Cash-strapped Premiership clubs already reeling from the effects of the coronavirus had been gearing up to welcome fans back in early September.
However, despite cricket and horse racing being granted ‘test event’ status as the country emerges from lockdown, rugby will continue to suffer.
Exeter supremo Tony Rowe has issued a stark warning that the long-term outlook for Premiership sides will be “catastrophic” if venues remain closed.
With clubs losing up to £1m-a-month, Orange told The Rugby Paper: “We’re continuing to fight but it’s a disgrace that the government are allowing people into pubs, restaurants and shops but not allowing them into outdoor stadiums, which are safer.
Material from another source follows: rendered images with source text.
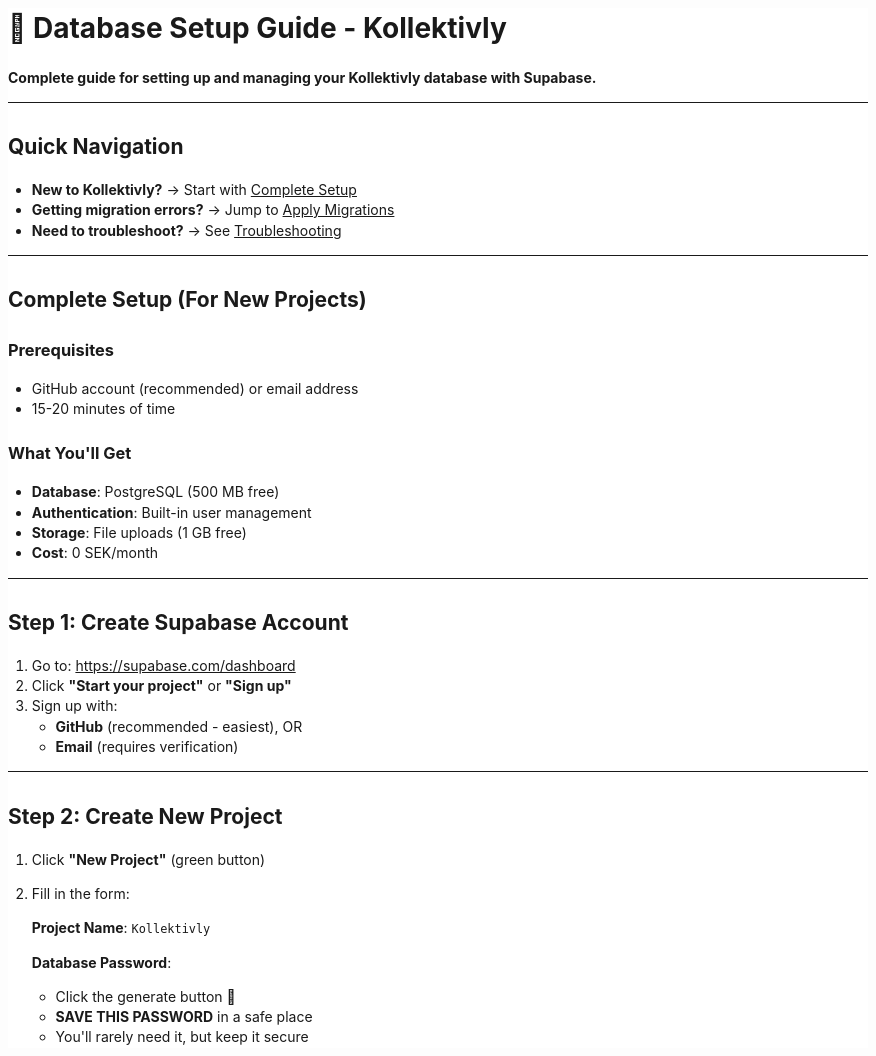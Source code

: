 # 🎯 Database Setup Guide - Kollektivly

**Complete guide for setting up and managing your Kollektivly database with Supabase.**

---

## Quick Navigation

- **New to Kollektivly?** → Start with [Complete Setup](#complete-setup-for-new-projects)
- **Getting migration errors?** → Jump to [Apply Migrations](#apply-migrations-quick-fix)
- **Need to troubleshoot?** → See [Troubleshooting](#troubleshooting)

---

## Complete Setup (For New Projects)

### Prerequisites
- GitHub account (recommended) or email address
- 15-20 minutes of time

### What You'll Get
- **Database**: PostgreSQL (500 MB free)
- **Authentication**: Built-in user management
- **Storage**: File uploads (1 GB free)
- **Cost**: 0 SEK/month

---

## Step 1: Create Supabase Account

1. Go to: https://supabase.com/dashboard
2. Click **"Start your project"** or **"Sign up"**
3. Sign up with:
   - **GitHub** (recommended - easiest), OR
   - **Email** (requires verification)

---

## Step 2: Create New Project

1. Click **"New Project"** (green button)

2. Fill in the form:

   **Project Name**: `Kollektivly`

   **Database Password**:
   - Click the generate button 🎲
   - **SAVE THIS PASSWORD** in a safe place
   - You'll rarely need it, but keep it secure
“There are so many inconsistencies from the government over what people can and can’t do. They’re allowing crowds at horse racing and cricket but not rugby and I can’t explain why that is the case.
“We’ve got an outdoor stadium at the AJ Bell which holds 12,000 people where we could safely house 4,000-5,000 supporters while social distancing. Across the Premiership, clubs are gearing up for that and yet our businesses must remain closed.
“It’s outrageous that the government keep telling us they want to get businesses back up and running but we’re not allowed to do it. At the very least we should all be able to allow season ticket holders in and get the corporate side up and running.
“I’m hoping Premiership Rugby are pushing hard in discussions with the DCMS because we could get crowds back by mid-August, never mind October.”
Meanwhile, clubs are facing a double financial whammy with the RFU set to reveal further funding cuts that will impact its deal with Premiership Rugby.
Premiership clubs currently receive £27.5m between them annually as part of the RFU’s £220m, eight-year deal signed in 2016. However, a review clause in the contract means that payments over the final four years are directly linked to RFU finances.
With the game’s governing body already making huge job cuts in the face of projected losses that could eventually total £107m, payments to Premiership Rugby could be halved while England players are also expected to take a significant hit.
A club source told TRP: “Clubs have been told that their monthly distribution from central funding that is usually £400,000 each could drop to just £75,000, in the short-term at least.
“Debts will inevitably increase and the club chairmen will either need to dig into their pockets to make up the shortfall, cut player wages even further or sell another chunk of the business to CVC. None of those options are particularly palatable.”